[REQUIRED ACTION] In the entries below, find every line with the string "images" and copy it.

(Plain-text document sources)
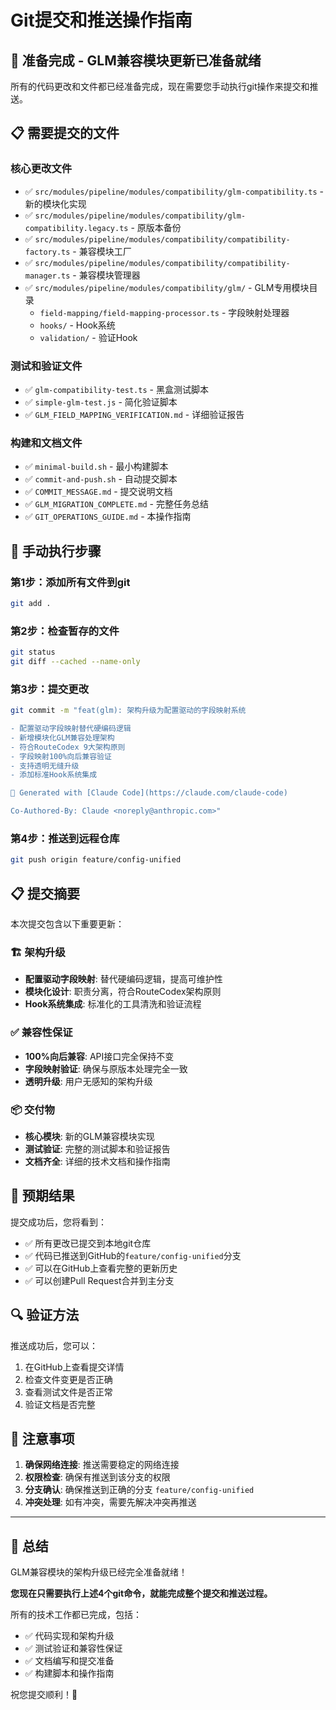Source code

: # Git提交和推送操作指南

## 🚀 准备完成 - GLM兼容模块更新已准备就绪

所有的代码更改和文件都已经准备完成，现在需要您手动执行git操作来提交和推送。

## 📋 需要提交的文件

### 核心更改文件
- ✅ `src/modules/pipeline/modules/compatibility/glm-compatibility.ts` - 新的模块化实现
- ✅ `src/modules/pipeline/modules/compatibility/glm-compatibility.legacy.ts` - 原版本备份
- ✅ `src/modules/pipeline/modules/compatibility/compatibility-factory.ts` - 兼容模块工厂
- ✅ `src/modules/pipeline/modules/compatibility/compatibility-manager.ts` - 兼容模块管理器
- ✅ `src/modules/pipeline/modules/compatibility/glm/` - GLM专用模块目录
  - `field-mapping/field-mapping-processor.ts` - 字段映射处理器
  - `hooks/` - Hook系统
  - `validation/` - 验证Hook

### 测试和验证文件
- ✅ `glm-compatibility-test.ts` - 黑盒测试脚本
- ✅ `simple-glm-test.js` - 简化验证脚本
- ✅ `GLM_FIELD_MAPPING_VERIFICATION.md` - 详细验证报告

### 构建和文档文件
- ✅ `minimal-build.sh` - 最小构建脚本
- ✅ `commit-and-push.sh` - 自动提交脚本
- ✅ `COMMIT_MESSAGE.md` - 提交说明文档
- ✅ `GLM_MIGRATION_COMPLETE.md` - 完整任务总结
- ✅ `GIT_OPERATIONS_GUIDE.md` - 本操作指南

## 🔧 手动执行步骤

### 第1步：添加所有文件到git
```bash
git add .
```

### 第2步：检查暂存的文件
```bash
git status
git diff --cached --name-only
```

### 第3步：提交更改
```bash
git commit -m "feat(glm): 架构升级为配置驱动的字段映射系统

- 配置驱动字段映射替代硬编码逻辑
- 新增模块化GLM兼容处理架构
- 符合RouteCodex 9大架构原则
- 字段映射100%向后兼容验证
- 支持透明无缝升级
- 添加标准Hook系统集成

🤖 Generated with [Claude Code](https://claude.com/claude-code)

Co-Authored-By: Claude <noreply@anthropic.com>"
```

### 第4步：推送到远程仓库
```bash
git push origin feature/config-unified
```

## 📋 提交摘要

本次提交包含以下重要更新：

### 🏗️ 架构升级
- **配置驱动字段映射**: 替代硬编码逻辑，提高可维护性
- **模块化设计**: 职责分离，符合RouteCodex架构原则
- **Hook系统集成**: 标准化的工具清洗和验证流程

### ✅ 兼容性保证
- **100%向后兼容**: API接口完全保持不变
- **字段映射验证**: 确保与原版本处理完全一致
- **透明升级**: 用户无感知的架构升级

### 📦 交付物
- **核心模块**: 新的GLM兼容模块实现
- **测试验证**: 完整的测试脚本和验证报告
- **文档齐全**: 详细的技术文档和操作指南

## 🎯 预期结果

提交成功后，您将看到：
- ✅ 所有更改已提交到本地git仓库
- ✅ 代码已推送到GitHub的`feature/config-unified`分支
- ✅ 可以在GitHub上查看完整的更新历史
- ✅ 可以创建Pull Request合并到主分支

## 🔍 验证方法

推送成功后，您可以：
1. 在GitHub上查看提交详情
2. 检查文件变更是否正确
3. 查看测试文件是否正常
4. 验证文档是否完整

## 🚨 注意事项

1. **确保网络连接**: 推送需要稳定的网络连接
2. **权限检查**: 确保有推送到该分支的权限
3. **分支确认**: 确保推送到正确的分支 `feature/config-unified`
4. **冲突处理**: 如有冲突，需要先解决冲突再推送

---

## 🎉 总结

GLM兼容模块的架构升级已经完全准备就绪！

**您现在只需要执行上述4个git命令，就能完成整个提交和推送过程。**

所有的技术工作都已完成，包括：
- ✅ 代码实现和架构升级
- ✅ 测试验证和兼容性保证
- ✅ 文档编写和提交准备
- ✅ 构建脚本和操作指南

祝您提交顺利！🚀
---
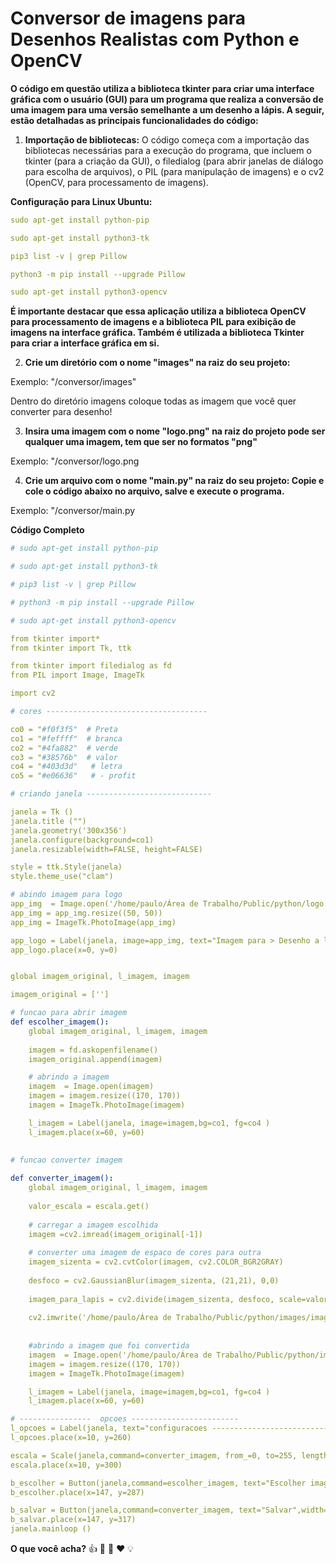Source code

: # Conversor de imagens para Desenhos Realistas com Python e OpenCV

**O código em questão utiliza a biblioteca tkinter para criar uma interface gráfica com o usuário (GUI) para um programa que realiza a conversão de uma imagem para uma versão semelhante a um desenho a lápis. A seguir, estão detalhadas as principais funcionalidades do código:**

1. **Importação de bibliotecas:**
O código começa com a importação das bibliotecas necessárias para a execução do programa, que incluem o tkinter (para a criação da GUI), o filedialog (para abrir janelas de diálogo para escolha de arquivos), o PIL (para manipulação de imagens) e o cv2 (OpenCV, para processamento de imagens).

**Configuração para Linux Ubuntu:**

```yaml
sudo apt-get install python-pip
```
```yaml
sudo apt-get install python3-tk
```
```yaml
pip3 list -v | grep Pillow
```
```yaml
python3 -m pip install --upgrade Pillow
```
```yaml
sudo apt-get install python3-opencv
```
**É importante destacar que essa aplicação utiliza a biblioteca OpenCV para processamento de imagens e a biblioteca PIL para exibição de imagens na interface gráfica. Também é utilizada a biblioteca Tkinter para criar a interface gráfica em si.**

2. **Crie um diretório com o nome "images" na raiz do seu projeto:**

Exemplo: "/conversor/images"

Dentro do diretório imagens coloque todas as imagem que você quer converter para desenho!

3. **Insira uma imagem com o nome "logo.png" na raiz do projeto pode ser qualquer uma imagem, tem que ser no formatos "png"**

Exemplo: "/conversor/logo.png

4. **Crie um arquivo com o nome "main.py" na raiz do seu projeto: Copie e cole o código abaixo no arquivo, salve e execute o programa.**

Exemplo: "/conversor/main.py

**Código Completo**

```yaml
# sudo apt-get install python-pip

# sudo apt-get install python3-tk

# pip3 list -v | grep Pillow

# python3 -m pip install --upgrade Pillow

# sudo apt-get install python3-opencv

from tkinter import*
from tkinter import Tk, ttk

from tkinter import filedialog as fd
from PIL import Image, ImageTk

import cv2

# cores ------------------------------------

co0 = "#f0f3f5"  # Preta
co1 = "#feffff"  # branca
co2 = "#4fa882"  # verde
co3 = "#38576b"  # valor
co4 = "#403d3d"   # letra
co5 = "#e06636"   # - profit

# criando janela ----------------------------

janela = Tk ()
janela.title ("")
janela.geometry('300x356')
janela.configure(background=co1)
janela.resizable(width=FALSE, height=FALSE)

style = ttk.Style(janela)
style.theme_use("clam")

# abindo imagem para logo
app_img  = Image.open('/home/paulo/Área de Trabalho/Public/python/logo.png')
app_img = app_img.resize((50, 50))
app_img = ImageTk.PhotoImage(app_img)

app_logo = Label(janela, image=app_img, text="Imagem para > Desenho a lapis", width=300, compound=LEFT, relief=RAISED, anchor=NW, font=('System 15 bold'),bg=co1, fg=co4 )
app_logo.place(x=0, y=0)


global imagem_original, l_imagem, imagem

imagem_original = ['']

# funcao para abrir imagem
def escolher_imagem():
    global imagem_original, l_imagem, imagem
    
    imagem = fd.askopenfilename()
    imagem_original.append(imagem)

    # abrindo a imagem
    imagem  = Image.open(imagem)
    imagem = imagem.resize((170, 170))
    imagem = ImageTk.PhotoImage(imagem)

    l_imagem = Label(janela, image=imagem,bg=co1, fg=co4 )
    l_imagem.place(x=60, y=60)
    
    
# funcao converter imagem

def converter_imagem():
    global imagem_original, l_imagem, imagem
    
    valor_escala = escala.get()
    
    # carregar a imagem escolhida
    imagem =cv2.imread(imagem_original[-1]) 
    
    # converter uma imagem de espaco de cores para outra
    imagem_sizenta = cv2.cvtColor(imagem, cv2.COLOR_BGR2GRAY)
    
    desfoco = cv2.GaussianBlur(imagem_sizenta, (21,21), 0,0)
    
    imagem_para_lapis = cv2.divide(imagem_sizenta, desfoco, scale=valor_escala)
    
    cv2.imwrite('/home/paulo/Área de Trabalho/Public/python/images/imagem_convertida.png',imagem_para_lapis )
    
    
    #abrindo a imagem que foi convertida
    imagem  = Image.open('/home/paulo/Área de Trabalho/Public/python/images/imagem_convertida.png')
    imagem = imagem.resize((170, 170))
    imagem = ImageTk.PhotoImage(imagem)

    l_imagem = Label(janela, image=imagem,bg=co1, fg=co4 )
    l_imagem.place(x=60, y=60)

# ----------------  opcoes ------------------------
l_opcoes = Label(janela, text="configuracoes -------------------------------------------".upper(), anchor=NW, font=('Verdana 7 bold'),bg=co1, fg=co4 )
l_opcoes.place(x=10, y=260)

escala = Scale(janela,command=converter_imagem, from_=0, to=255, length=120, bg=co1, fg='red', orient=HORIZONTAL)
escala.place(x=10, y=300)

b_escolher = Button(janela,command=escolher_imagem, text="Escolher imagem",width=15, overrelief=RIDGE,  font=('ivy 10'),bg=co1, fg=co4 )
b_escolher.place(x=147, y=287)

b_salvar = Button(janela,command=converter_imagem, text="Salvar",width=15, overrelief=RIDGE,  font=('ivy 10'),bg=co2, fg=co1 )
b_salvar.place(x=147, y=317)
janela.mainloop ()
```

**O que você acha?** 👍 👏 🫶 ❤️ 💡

[EXERCISE RESPONSE]
2. **Crie um diretório com o nome "images" na raiz do seu projeto:**
Exemplo: "/conversor/images"
    cv2.imwrite('/home/paulo/Área de Trabalho/Public/python/images/imagem_convertida.png',imagem_para_lapis )
    imagem  = Image.open('/home/paulo/Área de Trabalho/Public/python/images/imagem_convertida.png')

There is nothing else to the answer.